**What needs to be done:**
Set down the data that follows, exactly and completely.

━━━━━━━━━━━━━━━━━━━━━━━━━━━━━━

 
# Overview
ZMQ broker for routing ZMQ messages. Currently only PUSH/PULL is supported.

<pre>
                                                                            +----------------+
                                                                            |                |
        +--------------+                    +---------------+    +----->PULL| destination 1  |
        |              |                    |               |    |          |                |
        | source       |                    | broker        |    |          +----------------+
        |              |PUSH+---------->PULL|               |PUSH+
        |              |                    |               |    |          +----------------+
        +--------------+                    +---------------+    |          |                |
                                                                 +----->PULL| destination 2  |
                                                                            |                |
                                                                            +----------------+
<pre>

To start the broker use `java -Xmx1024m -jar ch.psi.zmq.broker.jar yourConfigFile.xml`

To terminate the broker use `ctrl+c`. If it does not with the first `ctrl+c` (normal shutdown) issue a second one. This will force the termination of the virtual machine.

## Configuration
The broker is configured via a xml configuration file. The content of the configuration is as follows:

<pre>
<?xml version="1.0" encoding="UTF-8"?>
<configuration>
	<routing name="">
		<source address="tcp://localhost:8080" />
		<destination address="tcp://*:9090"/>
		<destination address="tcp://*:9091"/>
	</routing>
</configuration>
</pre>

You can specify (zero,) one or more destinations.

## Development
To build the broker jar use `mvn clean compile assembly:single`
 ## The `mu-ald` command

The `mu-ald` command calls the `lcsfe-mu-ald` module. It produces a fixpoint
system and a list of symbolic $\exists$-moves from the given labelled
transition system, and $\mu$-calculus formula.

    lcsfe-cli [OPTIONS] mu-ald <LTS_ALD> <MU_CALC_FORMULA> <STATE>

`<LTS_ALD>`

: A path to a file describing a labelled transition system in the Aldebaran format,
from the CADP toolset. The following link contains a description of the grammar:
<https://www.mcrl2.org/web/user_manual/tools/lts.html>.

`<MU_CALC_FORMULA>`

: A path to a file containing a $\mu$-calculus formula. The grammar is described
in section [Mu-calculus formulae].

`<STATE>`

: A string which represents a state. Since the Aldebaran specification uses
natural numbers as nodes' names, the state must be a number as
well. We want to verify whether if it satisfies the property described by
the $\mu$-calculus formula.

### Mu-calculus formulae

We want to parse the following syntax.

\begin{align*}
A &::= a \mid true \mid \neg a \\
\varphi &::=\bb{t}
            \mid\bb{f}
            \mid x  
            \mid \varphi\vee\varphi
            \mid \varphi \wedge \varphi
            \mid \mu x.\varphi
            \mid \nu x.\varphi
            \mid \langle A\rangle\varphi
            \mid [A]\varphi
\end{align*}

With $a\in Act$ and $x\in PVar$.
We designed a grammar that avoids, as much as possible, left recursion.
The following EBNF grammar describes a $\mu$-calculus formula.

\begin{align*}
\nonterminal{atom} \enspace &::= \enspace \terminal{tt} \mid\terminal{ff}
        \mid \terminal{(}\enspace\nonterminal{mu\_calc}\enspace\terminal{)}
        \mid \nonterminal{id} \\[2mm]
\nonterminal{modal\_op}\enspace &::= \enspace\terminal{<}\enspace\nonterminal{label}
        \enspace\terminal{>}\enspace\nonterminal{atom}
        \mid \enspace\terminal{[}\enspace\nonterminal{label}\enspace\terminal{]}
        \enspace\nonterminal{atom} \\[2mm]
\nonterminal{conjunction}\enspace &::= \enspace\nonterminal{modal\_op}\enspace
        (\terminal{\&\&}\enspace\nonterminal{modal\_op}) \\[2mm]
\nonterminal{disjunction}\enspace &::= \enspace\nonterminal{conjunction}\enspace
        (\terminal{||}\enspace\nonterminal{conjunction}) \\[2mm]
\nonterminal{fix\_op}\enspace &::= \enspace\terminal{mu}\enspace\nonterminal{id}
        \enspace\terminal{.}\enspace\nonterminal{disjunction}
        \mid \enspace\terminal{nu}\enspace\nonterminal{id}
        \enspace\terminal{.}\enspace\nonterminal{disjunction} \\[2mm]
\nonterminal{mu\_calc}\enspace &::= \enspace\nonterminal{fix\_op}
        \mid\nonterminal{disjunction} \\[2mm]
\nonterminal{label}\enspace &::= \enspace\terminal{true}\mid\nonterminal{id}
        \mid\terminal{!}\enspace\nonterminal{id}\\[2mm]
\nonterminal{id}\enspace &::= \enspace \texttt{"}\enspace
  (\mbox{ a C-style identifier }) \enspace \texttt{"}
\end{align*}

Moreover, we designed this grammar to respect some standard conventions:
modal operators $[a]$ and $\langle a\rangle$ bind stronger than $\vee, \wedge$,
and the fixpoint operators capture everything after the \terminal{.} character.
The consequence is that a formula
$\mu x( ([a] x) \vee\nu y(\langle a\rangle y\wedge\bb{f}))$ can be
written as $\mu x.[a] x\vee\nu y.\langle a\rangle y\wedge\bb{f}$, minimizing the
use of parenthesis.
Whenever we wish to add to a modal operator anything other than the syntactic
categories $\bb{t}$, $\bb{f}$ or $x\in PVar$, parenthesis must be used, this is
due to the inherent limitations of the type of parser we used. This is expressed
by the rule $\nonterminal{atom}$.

━━━━━━━━━━━━━━━━━━━━━━━━━━━━━━

**The completed task:**
# Overview
ZMQ broker for routing ZMQ messages. Currently only PUSH/PULL is supported.

<pre>
                                                                            +----------------+
                                                                            |                |
        +--------------+                    +---------------+    +----->PULL| destination 1  |
        |              |                    |               |    |          |                |
        | source       |                    | broker        |    |          +----------------+
        |              |PUSH+---------->PULL|               |PUSH+
        |              |                    |               |    |          +----------------+
        +--------------+                    +---------------+    |          |                |
                                                                 +----->PULL| destination 2  |
                                                                            |                |
                                                                            +----------------+
<pre>

To start the broker use `java -Xmx1024m -jar ch.psi.zmq.broker.jar yourConfigFile.xml`

To terminate the broker use `ctrl+c`. If it does not with the first `ctrl+c` (normal shutdown) issue a second one. This will force the termination of the virtual machine.

## Configuration
The broker is configured via a xml configuration file. The content of the configuration is as follows:

<pre>
<?xml version="1.0" encoding="UTF-8"?>
<configuration>
	<routing name="">
		<source address="tcp://localhost:8080" />
		<destination address="tcp://*:9090"/>
		<destination address="tcp://*:9091"/>
	</routing>
</configuration>
</pre>

You can specify (zero,) one or more destinations.

## Development
To build the broker jar use `mvn clean compile assembly:single`
 ## The `mu-ald` command

The `mu-ald` command calls the `lcsfe-mu-ald` module. It produces a fixpoint
system and a list of symbolic $\exists$-moves from the given labelled
transition system, and $\mu$-calculus formula.

    lcsfe-cli [OPTIONS] mu-ald <LTS_ALD> <MU_CALC_FORMULA> <STATE>

`<LTS_ALD>`

: A path to a file describing a labelled transition system in the Aldebaran format,
from the CADP toolset. The following link contains a description of the grammar:
<https://www.mcrl2.org/web/user_manual/tools/lts.html>.

`<MU_CALC_FORMULA>`

: A path to a file containing a $\mu$-calculus formula. The grammar is described
in section [Mu-calculus formulae].

`<STATE>`

: A string which represents a state. Since the Aldebaran specification uses
natural numbers as nodes' names, the state must be a number as
well. We want to verify whether if it satisfies the property described by
the $\mu$-calculus formula.

### Mu-calculus formulae

We want to parse the following syntax.

\begin{align*}
A &::= a \mid true \mid \neg a \\
\varphi &::=\bb{t}
            \mid\bb{f}
            \mid x  
            \mid \varphi\vee\varphi
            \mid \varphi \wedge \varphi
            \mid \mu x.\varphi
            \mid \nu x.\varphi
            \mid \langle A\rangle\varphi
            \mid [A]\varphi
\end{align*}

With $a\in Act$ and $x\in PVar$.
We designed a grammar that avoids, as much as possible, left recursion.
The following EBNF grammar describes a $\mu$-calculus formula.

\begin{align*}
\nonterminal{atom} \enspace &::= \enspace \terminal{tt} \mid\terminal{ff}
        \mid \terminal{(}\enspace\nonterminal{mu\_calc}\enspace\terminal{)}
        \mid \nonterminal{id} \\[2mm]
\nonterminal{modal\_op}\enspace &::= \enspace\terminal{<}\enspace\nonterminal{label}
        \enspace\terminal{>}\enspace\nonterminal{atom}
        \mid \enspace\terminal{[}\enspace\nonterminal{label}\enspace\terminal{]}
        \enspace\nonterminal{atom} \\[2mm]
\nonterminal{conjunction}\enspace &::= \enspace\nonterminal{modal\_op}\enspace
        (\terminal{\&\&}\enspace\nonterminal{modal\_op}) \\[2mm]
\nonterminal{disjunction}\enspace &::= \enspace\nonterminal{conjunction}\enspace
        (\terminal{||}\enspace\nonterminal{conjunction}) \\[2mm]
\nonterminal{fix\_op}\enspace &::= \enspace\terminal{mu}\enspace\nonterminal{id}
        \enspace\terminal{.}\enspace\nonterminal{disjunction}
        \mid \enspace\terminal{nu}\enspace\nonterminal{id}
        \enspace\terminal{.}\enspace\nonterminal{disjunction} \\[2mm]
\nonterminal{mu\_calc}\enspace &::= \enspace\nonterminal{fix\_op}
        \mid\nonterminal{disjunction} \\[2mm]
\nonterminal{label}\enspace &::= \enspace\terminal{true}\mid\nonterminal{id}
        \mid\terminal{!}\enspace\nonterminal{id}\\[2mm]
\nonterminal{id}\enspace &::= \enspace \texttt{"}\enspace
  (\mbox{ a C-style identifier }) \enspace \texttt{"}
\end{align*}

Moreover, we designed this grammar to respect some standard conventions:
modal operators $[a]$ and $\langle a\rangle$ bind stronger than $\vee, \wedge$,
and the fixpoint operators capture everything after the \terminal{.} character.
The consequence is that a formula
$\mu x( ([a] x) \vee\nu y(\langle a\rangle y\wedge\bb{f}))$ can be
written as $\mu x.[a] x\vee\nu y.\langle a\rangle y\wedge\bb{f}$, minimizing the
use of parenthesis.
Whenever we wish to add to a modal operator anything other than the syntactic
categories $\bb{t}$, $\bb{f}$ or $x\in PVar$, parenthesis must be used, this is
due to the inherent limitations of the type of parser we used. This is expressed
by the rule $\nonterminal{atom}$.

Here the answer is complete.